In the 1980s, a triumvirate of Canadians played their part in the snooker boom that put the game front and centre in millions of British living rooms as a constant television presence.
They were three very different men: Cliff Thorburn, a Tom Selleck lookalike and arch grinder, Bill Werbeniuk, a gargantuan beer guzzler, and Kirk Stevens, a heart throb in a white suit.
Stevens was stylish, exciting and a great talent. His Saturday Night Fever attire, good looks and confidence made him a natural crowd favourite.
There had, by the time of the 1984 Masters, been only two televised maximums. Steve Davis made the first at the 1982 Lada Classic; Thorburn compiled the second at the 1983 World Championship.
Among the Wembley audience for the Jimmy White v Stevens semi-final was Canadian actor Donald Sutherland, in town and keen to see what the fuss surrounding snooker amounted to. Needless to say, he found out.
It had been an entertaining semi-final up to that point played in a great spirit between two close friends.
After eight frames, White led 5-3. Early in frame nine Stevens knocked in a mid range red, quickly developed a few more and went about taking reds with blacks until it became apparent the perfect run was on.
Down to the colours and the hard work began. Stevens needed the rest for the yellow and came wrong side of the green, meaning he needed to take the cue ball around the table for the brown.
He played the shot perfectly, or very nearly, but still finished wrong side of the blue, leaving himself the pink to the green pocket.
He potted it, running the cue ball off the baulk cushion the full length of the table before it bounced off the top cushion to leave Stevens nicely on the black.

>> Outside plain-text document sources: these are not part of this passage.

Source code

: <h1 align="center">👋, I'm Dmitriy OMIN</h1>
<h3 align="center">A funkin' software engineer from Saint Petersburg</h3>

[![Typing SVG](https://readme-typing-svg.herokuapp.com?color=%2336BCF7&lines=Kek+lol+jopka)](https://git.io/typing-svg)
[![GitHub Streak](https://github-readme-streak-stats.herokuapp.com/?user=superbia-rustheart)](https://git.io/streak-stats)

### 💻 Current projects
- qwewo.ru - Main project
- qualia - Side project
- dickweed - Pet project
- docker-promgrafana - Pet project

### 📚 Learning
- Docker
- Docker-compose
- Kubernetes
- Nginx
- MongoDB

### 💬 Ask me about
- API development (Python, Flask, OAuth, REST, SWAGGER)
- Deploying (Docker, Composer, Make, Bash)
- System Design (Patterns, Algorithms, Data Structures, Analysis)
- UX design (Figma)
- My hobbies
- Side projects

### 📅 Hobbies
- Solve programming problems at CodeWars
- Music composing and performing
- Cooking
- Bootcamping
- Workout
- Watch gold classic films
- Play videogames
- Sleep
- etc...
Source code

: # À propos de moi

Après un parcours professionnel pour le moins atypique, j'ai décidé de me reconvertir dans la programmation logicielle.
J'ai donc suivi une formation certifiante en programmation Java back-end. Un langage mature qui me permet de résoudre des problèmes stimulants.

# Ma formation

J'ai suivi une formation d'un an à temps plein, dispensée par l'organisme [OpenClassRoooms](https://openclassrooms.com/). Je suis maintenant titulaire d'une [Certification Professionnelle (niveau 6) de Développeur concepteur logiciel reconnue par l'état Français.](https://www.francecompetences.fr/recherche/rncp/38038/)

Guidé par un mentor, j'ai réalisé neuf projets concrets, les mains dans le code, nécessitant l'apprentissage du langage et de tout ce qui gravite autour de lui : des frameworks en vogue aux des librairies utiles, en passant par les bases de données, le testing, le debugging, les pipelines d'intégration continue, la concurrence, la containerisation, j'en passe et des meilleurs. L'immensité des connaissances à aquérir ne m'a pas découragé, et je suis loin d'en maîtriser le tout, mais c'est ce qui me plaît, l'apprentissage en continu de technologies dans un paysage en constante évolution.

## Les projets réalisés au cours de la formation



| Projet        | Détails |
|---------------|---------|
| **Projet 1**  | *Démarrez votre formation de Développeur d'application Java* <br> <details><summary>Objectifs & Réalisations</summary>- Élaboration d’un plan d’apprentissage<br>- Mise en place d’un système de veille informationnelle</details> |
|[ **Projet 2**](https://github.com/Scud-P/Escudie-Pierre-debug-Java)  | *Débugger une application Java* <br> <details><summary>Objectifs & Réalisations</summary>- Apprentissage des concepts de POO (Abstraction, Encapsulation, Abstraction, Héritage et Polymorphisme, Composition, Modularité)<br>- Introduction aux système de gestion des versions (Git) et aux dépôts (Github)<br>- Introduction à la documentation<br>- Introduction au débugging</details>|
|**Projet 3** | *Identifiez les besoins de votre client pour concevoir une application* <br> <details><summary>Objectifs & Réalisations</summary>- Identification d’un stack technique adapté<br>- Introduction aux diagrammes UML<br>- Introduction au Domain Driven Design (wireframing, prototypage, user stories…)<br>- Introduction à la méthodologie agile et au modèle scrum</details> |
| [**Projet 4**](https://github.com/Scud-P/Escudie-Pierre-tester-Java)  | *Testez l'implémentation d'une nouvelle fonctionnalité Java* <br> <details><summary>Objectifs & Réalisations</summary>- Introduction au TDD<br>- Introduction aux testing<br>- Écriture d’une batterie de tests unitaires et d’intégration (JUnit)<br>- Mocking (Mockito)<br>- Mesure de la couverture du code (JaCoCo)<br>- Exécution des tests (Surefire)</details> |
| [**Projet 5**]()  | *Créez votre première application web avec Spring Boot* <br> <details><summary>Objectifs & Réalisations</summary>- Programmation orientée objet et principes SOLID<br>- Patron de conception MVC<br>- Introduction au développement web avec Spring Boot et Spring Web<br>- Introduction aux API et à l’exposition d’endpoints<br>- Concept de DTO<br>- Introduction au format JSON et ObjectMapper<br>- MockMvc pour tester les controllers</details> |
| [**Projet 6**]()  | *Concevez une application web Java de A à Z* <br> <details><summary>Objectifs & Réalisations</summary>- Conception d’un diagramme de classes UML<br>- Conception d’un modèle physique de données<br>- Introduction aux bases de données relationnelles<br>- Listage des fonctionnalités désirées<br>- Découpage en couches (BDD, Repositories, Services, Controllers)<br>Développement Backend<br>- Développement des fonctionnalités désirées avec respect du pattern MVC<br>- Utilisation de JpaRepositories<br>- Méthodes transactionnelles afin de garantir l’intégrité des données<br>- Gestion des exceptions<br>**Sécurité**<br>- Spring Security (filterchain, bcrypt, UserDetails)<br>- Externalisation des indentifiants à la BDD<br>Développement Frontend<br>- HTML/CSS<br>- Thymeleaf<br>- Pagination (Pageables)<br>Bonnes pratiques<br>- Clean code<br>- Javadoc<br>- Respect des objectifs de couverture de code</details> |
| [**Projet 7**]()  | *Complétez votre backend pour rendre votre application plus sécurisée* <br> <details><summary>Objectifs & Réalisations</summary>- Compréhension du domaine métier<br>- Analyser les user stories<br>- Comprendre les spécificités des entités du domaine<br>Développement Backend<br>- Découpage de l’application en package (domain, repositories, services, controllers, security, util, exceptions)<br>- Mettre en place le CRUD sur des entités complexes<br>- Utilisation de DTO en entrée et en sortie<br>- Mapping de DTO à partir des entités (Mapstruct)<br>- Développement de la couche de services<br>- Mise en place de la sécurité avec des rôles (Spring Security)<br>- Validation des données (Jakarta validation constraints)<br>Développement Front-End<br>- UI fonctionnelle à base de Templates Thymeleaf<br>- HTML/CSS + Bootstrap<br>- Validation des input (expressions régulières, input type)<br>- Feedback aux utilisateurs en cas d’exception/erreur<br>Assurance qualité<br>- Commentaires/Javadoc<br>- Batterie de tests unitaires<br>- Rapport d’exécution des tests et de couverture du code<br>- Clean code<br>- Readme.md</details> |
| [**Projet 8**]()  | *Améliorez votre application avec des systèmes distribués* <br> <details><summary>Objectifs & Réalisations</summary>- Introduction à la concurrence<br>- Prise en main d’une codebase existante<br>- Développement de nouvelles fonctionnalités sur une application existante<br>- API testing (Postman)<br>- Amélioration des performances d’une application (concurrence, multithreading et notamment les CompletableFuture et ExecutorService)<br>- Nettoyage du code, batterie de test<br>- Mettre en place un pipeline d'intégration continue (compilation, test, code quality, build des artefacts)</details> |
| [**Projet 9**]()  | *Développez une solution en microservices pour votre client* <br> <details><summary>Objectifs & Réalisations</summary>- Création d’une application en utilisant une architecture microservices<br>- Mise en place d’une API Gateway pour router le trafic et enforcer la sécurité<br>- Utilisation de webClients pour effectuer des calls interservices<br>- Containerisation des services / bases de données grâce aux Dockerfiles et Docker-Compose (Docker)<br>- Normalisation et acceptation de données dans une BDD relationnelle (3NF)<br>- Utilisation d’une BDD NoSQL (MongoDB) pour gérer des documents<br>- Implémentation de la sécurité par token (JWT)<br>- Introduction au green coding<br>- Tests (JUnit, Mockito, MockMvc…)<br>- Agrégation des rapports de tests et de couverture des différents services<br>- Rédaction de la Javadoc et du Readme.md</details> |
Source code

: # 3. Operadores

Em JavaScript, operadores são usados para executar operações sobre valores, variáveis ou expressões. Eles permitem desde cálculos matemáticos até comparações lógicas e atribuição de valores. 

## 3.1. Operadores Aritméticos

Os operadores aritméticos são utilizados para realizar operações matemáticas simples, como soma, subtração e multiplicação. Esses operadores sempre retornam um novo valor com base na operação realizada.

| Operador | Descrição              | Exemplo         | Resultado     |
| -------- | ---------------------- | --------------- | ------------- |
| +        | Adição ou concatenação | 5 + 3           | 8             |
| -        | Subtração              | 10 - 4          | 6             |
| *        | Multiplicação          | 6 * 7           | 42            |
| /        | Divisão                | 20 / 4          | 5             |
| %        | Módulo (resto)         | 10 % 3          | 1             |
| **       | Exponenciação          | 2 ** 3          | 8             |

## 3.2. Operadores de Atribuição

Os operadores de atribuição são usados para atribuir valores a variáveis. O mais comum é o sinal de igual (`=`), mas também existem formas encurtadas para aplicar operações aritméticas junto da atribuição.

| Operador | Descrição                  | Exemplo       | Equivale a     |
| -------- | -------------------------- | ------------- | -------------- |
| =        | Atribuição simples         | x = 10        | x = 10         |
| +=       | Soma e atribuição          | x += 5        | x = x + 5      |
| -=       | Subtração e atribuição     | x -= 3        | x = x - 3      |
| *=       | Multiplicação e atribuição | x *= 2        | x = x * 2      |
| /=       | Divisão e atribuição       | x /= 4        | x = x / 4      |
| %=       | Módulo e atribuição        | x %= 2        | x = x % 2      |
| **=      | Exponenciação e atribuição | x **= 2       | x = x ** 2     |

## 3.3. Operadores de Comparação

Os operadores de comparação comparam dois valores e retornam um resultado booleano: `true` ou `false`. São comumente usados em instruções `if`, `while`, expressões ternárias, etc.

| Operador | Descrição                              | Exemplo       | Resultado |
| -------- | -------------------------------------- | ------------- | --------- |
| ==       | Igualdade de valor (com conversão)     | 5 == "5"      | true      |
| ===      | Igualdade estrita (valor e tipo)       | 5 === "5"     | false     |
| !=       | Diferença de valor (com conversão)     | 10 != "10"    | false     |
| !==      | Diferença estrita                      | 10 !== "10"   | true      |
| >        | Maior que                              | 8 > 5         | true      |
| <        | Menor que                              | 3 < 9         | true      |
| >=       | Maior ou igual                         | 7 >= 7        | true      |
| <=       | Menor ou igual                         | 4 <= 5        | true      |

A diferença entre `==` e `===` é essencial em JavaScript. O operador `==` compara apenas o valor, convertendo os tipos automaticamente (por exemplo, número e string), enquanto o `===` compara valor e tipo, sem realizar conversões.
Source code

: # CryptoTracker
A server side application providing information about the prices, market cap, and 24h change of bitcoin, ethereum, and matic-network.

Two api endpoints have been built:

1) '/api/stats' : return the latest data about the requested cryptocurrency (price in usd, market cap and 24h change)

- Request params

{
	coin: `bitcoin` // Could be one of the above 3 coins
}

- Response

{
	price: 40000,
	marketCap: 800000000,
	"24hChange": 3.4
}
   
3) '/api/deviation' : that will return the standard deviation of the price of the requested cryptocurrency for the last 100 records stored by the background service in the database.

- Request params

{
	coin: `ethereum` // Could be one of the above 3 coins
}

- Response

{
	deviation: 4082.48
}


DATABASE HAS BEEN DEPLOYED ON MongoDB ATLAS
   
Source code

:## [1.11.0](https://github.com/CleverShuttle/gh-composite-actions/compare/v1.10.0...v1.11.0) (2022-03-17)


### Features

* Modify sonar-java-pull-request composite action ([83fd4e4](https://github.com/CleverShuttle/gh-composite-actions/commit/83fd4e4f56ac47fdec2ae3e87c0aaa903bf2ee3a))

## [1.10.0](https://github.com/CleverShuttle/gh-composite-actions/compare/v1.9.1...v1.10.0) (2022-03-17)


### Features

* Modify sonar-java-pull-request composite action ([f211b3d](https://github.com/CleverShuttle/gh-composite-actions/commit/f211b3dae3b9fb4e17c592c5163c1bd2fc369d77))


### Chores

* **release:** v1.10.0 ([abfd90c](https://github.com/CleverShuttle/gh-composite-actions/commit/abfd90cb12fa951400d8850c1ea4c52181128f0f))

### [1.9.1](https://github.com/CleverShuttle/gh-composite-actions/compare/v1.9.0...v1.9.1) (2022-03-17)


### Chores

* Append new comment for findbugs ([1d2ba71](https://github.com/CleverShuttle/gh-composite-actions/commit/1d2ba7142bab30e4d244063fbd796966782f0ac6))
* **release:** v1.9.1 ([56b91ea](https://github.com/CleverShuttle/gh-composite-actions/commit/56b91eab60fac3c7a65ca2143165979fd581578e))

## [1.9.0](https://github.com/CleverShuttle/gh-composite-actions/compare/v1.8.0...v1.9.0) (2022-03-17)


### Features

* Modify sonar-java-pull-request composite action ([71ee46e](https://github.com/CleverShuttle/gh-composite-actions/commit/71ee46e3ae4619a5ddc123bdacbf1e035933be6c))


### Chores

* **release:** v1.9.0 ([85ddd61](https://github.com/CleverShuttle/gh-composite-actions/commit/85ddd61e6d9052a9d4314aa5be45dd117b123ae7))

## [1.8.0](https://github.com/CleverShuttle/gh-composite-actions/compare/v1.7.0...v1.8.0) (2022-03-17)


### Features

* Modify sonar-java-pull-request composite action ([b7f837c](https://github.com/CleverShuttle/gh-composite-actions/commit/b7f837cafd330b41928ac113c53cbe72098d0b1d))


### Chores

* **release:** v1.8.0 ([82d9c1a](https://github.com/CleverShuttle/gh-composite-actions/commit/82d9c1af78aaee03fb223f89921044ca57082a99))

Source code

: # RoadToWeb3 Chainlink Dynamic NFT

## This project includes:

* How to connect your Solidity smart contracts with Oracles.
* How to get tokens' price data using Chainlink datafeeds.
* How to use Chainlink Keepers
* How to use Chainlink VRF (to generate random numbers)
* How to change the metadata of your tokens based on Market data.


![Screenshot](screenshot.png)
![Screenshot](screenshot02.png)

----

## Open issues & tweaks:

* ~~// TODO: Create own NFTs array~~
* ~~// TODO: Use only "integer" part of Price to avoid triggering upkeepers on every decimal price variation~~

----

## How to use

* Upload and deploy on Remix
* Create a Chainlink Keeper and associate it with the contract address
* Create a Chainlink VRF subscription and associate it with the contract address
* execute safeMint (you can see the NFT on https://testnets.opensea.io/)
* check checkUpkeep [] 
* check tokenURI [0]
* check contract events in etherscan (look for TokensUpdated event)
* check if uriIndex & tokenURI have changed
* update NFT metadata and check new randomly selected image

And then, pandemonium. He hugged the referee, John Smyth, and then White before collapsing in his chair, the cheers of the capacity crowd ringing around Wembley Conference Centre.
He didn’t win the match – White made a century of his own in the next frame – but the break is forever etched into snooker memory and it took 23 years for there to be another 147 at the Masters, courtesy of Ding Junhui in 2007.
Sadly, Stevens would develop a cocaine habit that nearly killed him and brought his career to a premature end.
In terms of titles it was unfulfilled but his maximum is still fondly remembered as one of those great moments in a sport full of great moments.
Stevens was introduced to the Wembley crowd before the 1999 Masters final as the tournament celebrated its 25th anniversary. As he was warmly applauded into the arena he had to wipe away a tear.
No doubt he was thinking of that Saturday in 1984 and perhaps what might have been too.